I used KDE activities by task and had such a config for each task. KDE activities can run arbitrary scripts on being started. So when I opened the "work" activity for example, all my work apps would open up in my preffered arrangement. When I opened the gaming activity, steam would start on my side monitor and the main monitor had all of the other gaming related shortcuts on it etc.
Together with the preload daemon or a custom vm-touch (i switched from one to the other at some point) it was blazingly fast and very comfy. (Again, I overprovisioned my RAM so I used it by filling it post boot with a cache of pages that my apps load on startup)
Then wayland came and broke it and I didn't bother to fix it yet.
But everybody has their own prefered workflows, I'm not saying one is better than the other.
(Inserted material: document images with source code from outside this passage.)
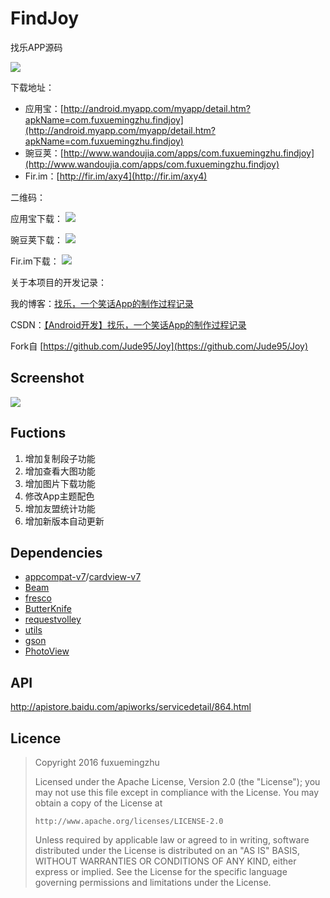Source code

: # FindJoy

找乐APP源码

![](https://github.com/fuxuemingzhu/fuxuemingzhu.github.io/blob/master/images/FindJoy/ic_laucher_192.png?raw=true)

下载地址：

- 应用宝：[http://android.myapp.com/myapp/detail.htm?apkName=com.fuxuemingzhu.findjoy](http://android.myapp.com/myapp/detail.htm?apkName=com.fuxuemingzhu.findjoy)
- 豌豆荚：[http://www.wandoujia.com/apps/com.fuxuemingzhu.findjoy](http://www.wandoujia.com/apps/com.fuxuemingzhu.findjoy)
- Fir.im：[http://fir.im/axy4](http://fir.im/axy4) 

二维码：

应用宝下载：
![](https://github.com/fuxuemingzhu/fuxuemingzhu.github.io/blob/master/images/FindJoy/yingyongbao.png?raw=true)

豌豆荚下载：
![](https://github.com/fuxuemingzhu/fuxuemingzhu.github.io/blob/master/images/FindJoy/wandoujia.png?raw=true)


Fir.im下载：
![](https://github.com/fuxuemingzhu/fuxuemingzhu.github.io/blob/master/images/FindJoy/FIR.im.png?raw=true)

关于本项目的开发记录：

我的博客：[找乐，一个笑话App的制作过程记录](http://www.fuxuemingzhu.com/2016/03/15/Find-Joy/)

CSDN：[【Android开发】找乐，一个笑话App的制作过程记录](http://blog.csdn.net/fuxuemingzhu/article/details/50911245)


Fork自 [https://github.com/Jude95/Joy](https://github.com/Jude95/Joy)

## Screenshot

![](https://github.com/fuxuemingzhu/fuxuemingzhu.github.io/blob/master/images/FindJoy/hecheng.png?raw=true)


## Fuctions

1. 增加复制段子功能
2. 增加查看大图功能
3. 增加图片下载功能
4. 修改App主题配色
4. 增加友盟统计功能
5. 增加新版本自动更新

## Dependencies

- [appcompat-v7](https://developer.android.com/tools/support-library/features.html#v7-appcompat)/[cardview-v7](https://developer.android.com/tools/support-library/features.html#v7-cardview)
- [Beam](https://github.com/Jude95/Beam)
- [fresco](http://frescolib.org/)
- [ButterKnife](http://jakewharton.github.io/butterknife/)
- [requestvolley](https://github.com/Jude95/RequestVolley)
- [utils](https://github.com/Jude95/Utils)
- [gson](https://github.com/google/gson)
- [PhotoView](https://github.com/chrisbanes/PhotoView)

## API

http://apistore.baidu.com/apiworks/servicedetail/864.html


## Licence

> Copyright 2016 fuxuemingzhu
> 
> Licensed under the Apache License, Version 2.0 (the "License"); you may not use this file except in compliance with the License. You may obtain a copy of the License at
> 
> `http://www.apache.org/licenses/LICENSE-2.0`
> 
> Unless required by applicable law or agreed to in writing, software distributed under the License is distributed on an "AS IS" BASIS, WITHOUT WARRANTIES OR CONDITIONS OF ANY KIND, either express or implied. See the License for the specific language governing permissions and limitations under the License.


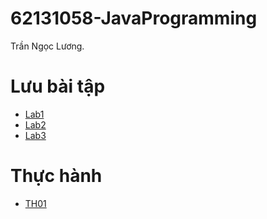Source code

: # 62131058-JavaProgramming
Trần Ngọc Lương.
  # Lưu bài tập
  - [Lab1](https://github.com/luong141102/62131058-JavaProgramming/tree/main/Lab1)
  - [Lab2](https://github.com/luong141102/62131058-JavaProgramming/tree/main/Lab2)
  - [Lab3](https://github.com/luong141102/62131058-JavaProgramming/tree/main/Lab3)
  # Thực hành
  - [TH01](https://github.com/luong141102/62131058-JavaProgramming/tree/main/TH_Bai0_SimpleCalculator)

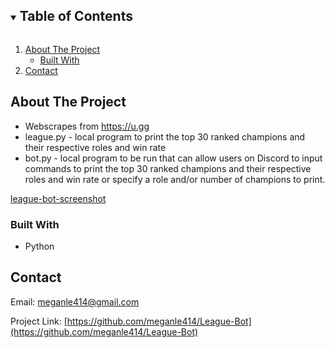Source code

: <!-- TABLE OF CONTENTS -->
<details open="open">
  <summary><h2 style="display: inline-block">Table of Contents</h2></summary>
  <ol>
    <li>
      <a href="#about-the-project">About The Project</a>
      <ul>
        <li><a href="#built-with">Built With</a></li>
      </ul>
    </li>
    <li><a href="#contact">Contact</a></li>
  </ol>
</details>

<!-- ABOUT THE PROJECT -->
## About The Project

* Webscrapes from https://u.gg
* league.py - local program to print the top 30 ranked champions and their respective roles and win rate
* bot.py - local program to be run that can allow users on Discord to input commands to print the top 30 ranked champions and their respective roles and win rate or specify a role and/or number of champions to print.

[league-bot-screenshot](https://imgur.com/a/b2vv2kT)

### Built With

* Python

<!-- CONTACT -->
## Contact

Email: meganle414@gmail.com

Project Link: [https://github.com/meganle414/League-Bot](https://github.com/meganle414/League-Bot)

[u-gg]: https://u.gg
[linkedin-url]: https://linkedin.com/in/meganle414/
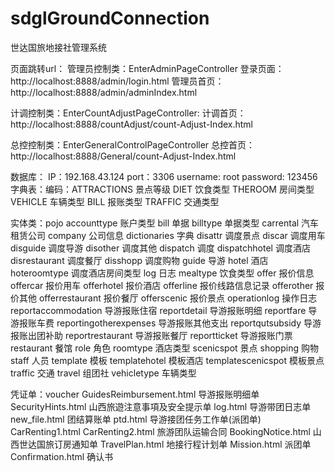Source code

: # sdglGroundConnection
世达国旅地接社管理系统

页面跳转url：
管理员控制类：EnterAdminPageController
登录页面：http://localhost:8888/admin/login.html
管理员首页：http://localhost:8888/admin/adminIndex.html

计调控制类：EnterCountAdjustPageController:
计调首页：http://localhost:8888/countAdjust/count-Adjust-Index.html

总控控制类：EnterGeneralControlPageController
总控首页：http://localhost:8888/General/count-Adjust-Index.html

数据库：
IP：192.168.43.124
port：3306
username: root
password: 123456
字典表：编码：ATTRACTIONS 景点等级
              DIET 饮食类型
              THEROOM 房间类型
              VEHICLE 车辆类型
              BILL 报账类型
              TRAFFIC 交通类型
              
              

实体类：pojo
accounttype 账户类型
bill   单据
billtype 单据类型
carrental 汽车租赁公司
company 公司信息
dictionaries 字典
disattr 调度景点
discar 	调度用车
disguide 调度导游
disother 调度其他
dispatch 调度
dispatchhotel 调度酒店
disrestaurant 调度餐厅
disshopp  调度购物
guide 导游
hotel 酒店
hoteroomtype 调度酒店房间类型
log  日志
mealtype 饮食类型
offer 报价信息
offercar 报价用车
offerhotel 报价酒店
offerline 报价线路信息记录
offerother 报价其他
offerrestaurant 报价餐厅
offerscenic 报价景点
operationlog 操作日志
reportaccommodation 导游报账住宿
reportdetail 导游报账明细
reportfare 导游报账车费
reportingotherexpenses 导游报账其他支出
reportqutsubsidy 导游报账出团补助
reportrestaurant 导游报账餐厅
reportticket 导游报账门票
restaurant  餐馆
role  角色
roomtype 酒店类型
scenicspot 景点
shopping 购物
staff  人员
template  模板
templatehotel  模板酒店
templatescenicspot 模板景点
traffic 交通
travel 组团社
vehicletype 车辆类型


凭证单：voucher
GuidesReimbursement.html  导游报账明细单
SecurityHints.html        山西旅遊注意事項及安全提示单
log.html		  导游带团日志单
new_file.html		  团结算账单
ptd.html		  导游接团任务工作单(派团单)
CarRenting1.html CarRenting2.html 旅游团队运输合同
BookingNotice.html        山西世达国旅订房通知单
TravelPlan.html		  地接行程计划单
Mission.html		  派团单
Confirmation.html	  确认书
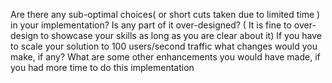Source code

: Are there any sub-optimal choices( or short cuts taken due to limited time ) in your implementation?
Is any part of it over-designed? ( It is fine to over-design to showcase your skills as long as you are clear about it)
If you have to scale your solution to 100 users/second traffic what changes would you make, if any?
What are some other enhancements you would have made, if you had more time to do this implementation
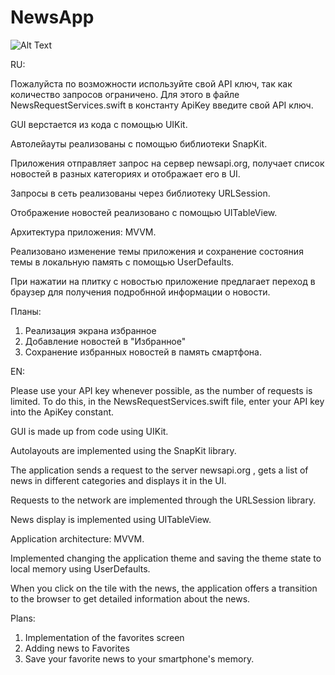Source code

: # NewsApp

![Alt Text](https://github.com/ivanMoskalevDev/NewsApp/blob/main/NewsApp/Resources/preview.gif)

RU: 

Пожалуйста по возможности используйте свой API ключ, так как количество запросов ограничено. 
Для этого в файле NewsRequestServices.swift в константу ApiKey введите свой API ключ.

GUI верстается из кода с помощью UIKit. 

Автолейауты реализованы с помощью библиотеки SnapKit.

Приложения отправляет запрос на сервер newsapi.org, получает список новостей в разных категориях и отображает его в UI.

Запросы в сеть реализованы через библиотеку URLSession.

Отображение новостей реализовано с помощью UITableView.

Архитектура приложения: MVVM.

Реализовано изменение темы приложения и сохранение состояния темы в локальную память с помощью UserDefaults.

При нажатии на плитку с новостью приложение предлагает переход в браузер для получения подробнной информации о новости.

Планы:
1. Реализация экрана избранное
2. Добавление новостей в "Избранное"
3. Сохранение избранных новостей в память смартфона.


EN: 

Please use your API key whenever possible, as the number of requests is limited. 
To do this, in the NewsRequestServices.swift file, enter your API key into the ApiKey constant.

GUI is made up from code using UIKit.

Autolayouts are implemented using the SnapKit library.

The application sends a request to the server newsapi.org , gets a list of news in different categories and displays it in the UI.

Requests to the network are implemented through the URLSession library.

News display is implemented using UITableView.

Application architecture: MVVM.

Implemented changing the application theme and saving the theme state to local memory using UserDefaults.

When you click on the tile with the news, the application offers a transition to the browser to get detailed information about the news.

Plans:
1. Implementation of the favorites screen
2. Adding news to Favorites
3. Save your favorite news to your smartphone's memory.
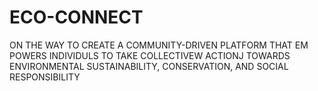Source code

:# ECO-CONNECT
ON THE WAY TO CREATE A COMMUNITY-DRIVEN PLATFORM THAT EM POWERS INDIVIDULS TO TAKE COLLECTIVEW ACTIONJ TOWARDS ENVIRONMENTAL SUSTAINABILITY, CONSERVATION, AND SOCIAL RESPONSIBILITY

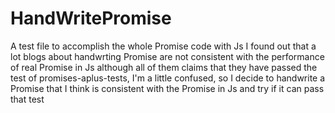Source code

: # HandWritePromise
A test file to accomplish the whole Promise code with Js
I found out that a lot blogs about handwrting Promise are not consistent with the performance of real Promise in Js although all of them claims that they have passed the test of promises-aplus-tests, I'm a little confused, so I decide to handwrite a Promise that I think is consistent with the Promise in Js and try if it can pass that test
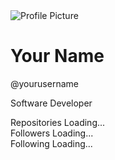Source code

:<!DOCTYPE html>
<html lang="en">
<head>
  <meta charset="UTF-8">
  <meta name="viewport" content="width=device-width, initial-scale=1.0">
  <title>GitHub Profile</title>
  <link rel="stylesheet" href="styles.css">
</head>
<body>

<div class="container">
  <div class="profile-header">
    <img src="https://avatars.githubusercontent.com/ficky230596" alt="Profile Picture">
    <h1>Your Name</h1>
    <p>@yourusername</p>
    <p>Software Developer</p>
  </div>
  
  <div class="profile-stats">
    <div class="stat">
      <span>Repositories</span>
      <span id="repos">Loading...</span>
    </div>
    <div class="stat">
      <span>Followers</span>
      <span id="followers">Loading...</span>
    </div>
    <div class="stat">
      <span>Following</span>
      <span id="following">Loading...</span>
    </div>
  </div>
</div>

<script>
  // Fetch data from GitHub API
  fetch('https://api.github.com/users/ficky230596')
    .then(response => response.json())
    .then(data => {
      document.getElementById('repos').textContent = data.public_repos;
      document.getElementById('followers').textContent = data.followers;
      document.getElementById('following').textContent = data.following;
    })
    .catch(error => console.error('Error fetching data:', error));
</script>

</body>
</html>
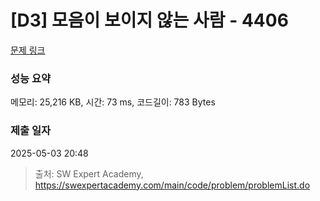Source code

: # [D3] 모음이 보이지 않는 사람 - 4406 

[문제 링크](https://swexpertacademy.com/main/code/problem/problemDetail.do?contestProbId=AWNcD_66pUEDFAV8) 

### 성능 요약

메모리: 25,216 KB, 시간: 73 ms, 코드길이: 783 Bytes

### 제출 일자

2025-05-03 20:48



> 출처: SW Expert Academy, https://swexpertacademy.com/main/code/problem/problemList.do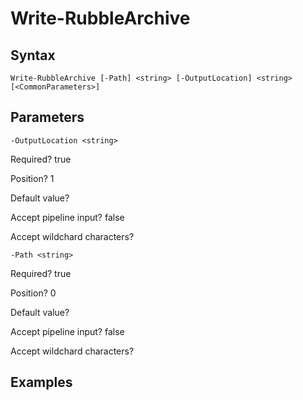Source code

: 

# Write-RubbleArchive


## Syntax

    Write-RubbleArchive [-Path] <string> [-OutputLocation] <string> [<CommonParameters>]



## Parameters

    
    -OutputLocation <string>

Required?  true

Position? 1

Default value? 

Accept pipeline input? false

Accept wildchard characters? 
    
    
    -Path <string>

Required?  true

Position? 0

Default value? 

Accept pipeline input? false

Accept wildchard characters? 
    

## Examples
Just wanted to share.
Omg absolutely separate from the purpose of this thread, but would you happen to have copies of such scripts or could you recommend some tutorials on KDE activities? I usually prefer lean DEs, but every once in a while KDE makes it so difficult for me to say no to them.
Really thank you for sharing your insight and experience on this.
KDE activities don't get much dev love, so be warned.
The activity script hooks are (or were for a long time, idk how it is now) an undocumented feature.
I'll dig all the stuff out for you later today.
Here you go:
Everything should be documented there
https://git.sr.ht/~deckweiss/x11_activity_session
It probably can be adopted to wayland (or even native kde tiling) with a bit of tinkering.
I'm instacloning this. I get from the files and from previous experience with KDE that it can be done, I just haven't gotten enough tinkering experience outside of the classics such as wmctrl to do that yet.